O roteiro de Michael Kingston traz a tona a clássica premissa da cidade do interior que, apesar de aparentar tranquilidade, guarda um mistério, muitas vezes mortal. A temática, no cinema de Hollywood, já deu luz a diversos exemplares inesquecíveis, como “O Homem de Palha” (refilmado recentemente com o nome de “O Sacrifício”), assim como outros mais recentes (vide “A Vila”). Não é a toa que se percebe neste atual um sentimento de déjà vu impressionante. O filme tenta explorar a temática, criando personagens superficiais e que acabam não colaborando em criar um elo entre o espectador e o filme, tornando-nos apenas um mero “voyeur” dos fatos que se passam na tela. Enquanto alguns personagens passam sem que sequer nos importemos com o destino deles, outros passam mais despercebidos ainda. É aí que mora a grande falha desta película de pouco menos de 90 minutos. O filme não consegue despertar o interesse no espectador.

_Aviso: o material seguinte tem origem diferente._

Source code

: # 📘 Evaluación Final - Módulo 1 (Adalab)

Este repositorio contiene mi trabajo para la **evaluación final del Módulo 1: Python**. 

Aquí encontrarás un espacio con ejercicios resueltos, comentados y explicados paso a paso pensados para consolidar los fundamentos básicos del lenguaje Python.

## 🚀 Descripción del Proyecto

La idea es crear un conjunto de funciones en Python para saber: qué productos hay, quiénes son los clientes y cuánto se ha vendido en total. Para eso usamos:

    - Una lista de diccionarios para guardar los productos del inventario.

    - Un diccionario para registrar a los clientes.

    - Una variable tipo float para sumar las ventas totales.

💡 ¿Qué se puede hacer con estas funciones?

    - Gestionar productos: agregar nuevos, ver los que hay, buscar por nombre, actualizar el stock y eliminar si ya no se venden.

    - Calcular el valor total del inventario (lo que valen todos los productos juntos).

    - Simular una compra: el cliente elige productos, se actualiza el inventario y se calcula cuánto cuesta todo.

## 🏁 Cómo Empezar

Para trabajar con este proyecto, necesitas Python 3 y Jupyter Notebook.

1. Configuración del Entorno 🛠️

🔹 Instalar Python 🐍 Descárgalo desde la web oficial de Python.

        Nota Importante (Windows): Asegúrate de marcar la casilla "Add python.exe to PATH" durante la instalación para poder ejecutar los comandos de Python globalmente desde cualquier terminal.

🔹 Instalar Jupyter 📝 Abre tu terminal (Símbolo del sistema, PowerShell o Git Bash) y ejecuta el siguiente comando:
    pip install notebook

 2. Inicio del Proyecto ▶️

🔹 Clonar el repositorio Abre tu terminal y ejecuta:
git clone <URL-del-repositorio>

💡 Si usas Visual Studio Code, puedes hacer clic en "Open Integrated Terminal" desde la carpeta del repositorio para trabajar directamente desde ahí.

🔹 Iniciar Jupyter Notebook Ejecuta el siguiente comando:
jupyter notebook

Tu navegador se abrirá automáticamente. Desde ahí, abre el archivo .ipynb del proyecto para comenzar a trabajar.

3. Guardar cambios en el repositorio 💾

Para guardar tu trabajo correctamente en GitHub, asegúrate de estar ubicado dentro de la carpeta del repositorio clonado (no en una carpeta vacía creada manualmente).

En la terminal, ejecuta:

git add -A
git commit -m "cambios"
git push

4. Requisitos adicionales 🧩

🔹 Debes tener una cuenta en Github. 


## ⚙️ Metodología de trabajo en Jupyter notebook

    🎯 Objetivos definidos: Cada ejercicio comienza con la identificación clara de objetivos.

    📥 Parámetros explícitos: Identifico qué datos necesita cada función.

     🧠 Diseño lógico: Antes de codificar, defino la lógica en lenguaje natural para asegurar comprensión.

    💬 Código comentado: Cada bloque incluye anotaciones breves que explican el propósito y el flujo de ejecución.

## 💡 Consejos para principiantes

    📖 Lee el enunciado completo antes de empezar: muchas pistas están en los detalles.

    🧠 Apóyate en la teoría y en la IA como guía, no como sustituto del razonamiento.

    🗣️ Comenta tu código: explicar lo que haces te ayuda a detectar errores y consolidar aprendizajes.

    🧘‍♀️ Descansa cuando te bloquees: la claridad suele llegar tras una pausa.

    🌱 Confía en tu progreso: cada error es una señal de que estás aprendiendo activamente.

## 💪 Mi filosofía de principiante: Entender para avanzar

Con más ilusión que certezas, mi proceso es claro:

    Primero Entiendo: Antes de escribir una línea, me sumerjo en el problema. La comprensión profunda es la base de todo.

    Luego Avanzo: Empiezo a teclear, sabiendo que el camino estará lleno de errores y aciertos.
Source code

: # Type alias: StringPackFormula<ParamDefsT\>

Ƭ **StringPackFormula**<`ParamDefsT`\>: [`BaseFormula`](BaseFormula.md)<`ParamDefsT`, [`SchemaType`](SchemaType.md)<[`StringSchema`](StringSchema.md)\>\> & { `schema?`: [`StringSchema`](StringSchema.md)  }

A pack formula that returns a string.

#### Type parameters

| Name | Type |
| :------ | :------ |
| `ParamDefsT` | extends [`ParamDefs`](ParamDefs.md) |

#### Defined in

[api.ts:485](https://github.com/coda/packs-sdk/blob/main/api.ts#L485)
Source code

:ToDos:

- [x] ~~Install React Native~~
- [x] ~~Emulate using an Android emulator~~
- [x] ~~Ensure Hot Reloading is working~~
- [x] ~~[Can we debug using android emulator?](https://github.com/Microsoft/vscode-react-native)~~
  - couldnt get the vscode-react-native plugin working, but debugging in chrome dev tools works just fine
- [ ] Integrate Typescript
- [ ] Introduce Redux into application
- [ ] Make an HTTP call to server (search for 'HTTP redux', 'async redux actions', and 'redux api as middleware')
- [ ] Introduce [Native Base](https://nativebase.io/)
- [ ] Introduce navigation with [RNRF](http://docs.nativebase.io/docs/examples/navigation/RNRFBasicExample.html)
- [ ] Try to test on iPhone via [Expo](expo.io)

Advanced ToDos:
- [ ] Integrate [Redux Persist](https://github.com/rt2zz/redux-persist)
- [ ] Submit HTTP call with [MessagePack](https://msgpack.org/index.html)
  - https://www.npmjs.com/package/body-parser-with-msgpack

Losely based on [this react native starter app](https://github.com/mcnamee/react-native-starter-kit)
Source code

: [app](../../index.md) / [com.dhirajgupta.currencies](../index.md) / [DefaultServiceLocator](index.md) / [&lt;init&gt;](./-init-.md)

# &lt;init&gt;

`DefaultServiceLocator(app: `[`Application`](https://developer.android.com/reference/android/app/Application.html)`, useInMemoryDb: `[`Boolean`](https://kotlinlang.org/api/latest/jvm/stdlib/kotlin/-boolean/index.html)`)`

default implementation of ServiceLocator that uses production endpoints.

Para ajudar ainda mais neste processo de apatia da película (da qual muitas vezes ainda rezamos para que o tempo passe logo), o elenco, formado basicamente por muitos desconhecidos e apenas um nome de maior conhecimento do público, é completamente dispensável. Jeremy Sisto (“Pânico na Floresta”), que era para ser destaque da produção está simplesmente no automático em grande parte da película, embora consiga se destacar nos momentos em que seu personagem precisa demonstrar desespero, mas estes são apenas alguns minutos e o ator volta a cair na mesmice de sempre.

Para tentar salvar esta situação, Michelle Maxwell McLaren assume a direção do projeto. Ela, que apenas tinha dirigido episódios de seriados para a televisão (e que, aliás, continua só fazendo isso), tenta tapar os buracos do roteiro fraco, junto com a atuação fraca dos atores. Mas a sua experiência limitada para a televisão acaba permitindo que utilize-se daquilo que já conhece, ou seja, a história, que em suas mãos poderia ganhar uma fotografia mais suja, um cenário mais tenebroso, segue na linha oposta e se torna uma produção mais voltada para a televisão. Muitas vezes é possível perceber que o filme parece lutar com um tom mais sombrio, mas que infelizmente parece ter que garantir uma censura leve, e por isso aprofundamentos mais perturbadores são simplesmente esquecidos.

Há quem diga que a diretora pode ter optado por trabalhar mais com a realidade dos fatos (não recair nos clichês do gênero, recriando cenários assustadores, mas sim pessoas assustadoras), mas ainda assim ela peca e não consegue aprofundar o lado psicológico do filme. E não é preciso pensar muito para encontrar filmes que tenha trabalhado com o gênero como “Pânico na Floresta”, que consegue criar um ambiente perigoso no meio da floresta, mesmo à luz do dia (aliás, há uma cena muito parecida nos dois filmes, que relaciona através de carros abandonados no meio da floresta, o número de vítimas no local, mas que neste exemplar fica quase risível).

Em “População 346”, o que fica para  espectador é a sensação de que tudo está sobre controle, que não há riscos maiores e que por mais que a situação se torne ruim, o mocinho sempre encontrará a saída. Felizmente, mesmo filmando dois finais para a produção, a escolha do desfecho do filme foi a mais acertada, ainda que esta não altere em nada o sentimento de superficialidade.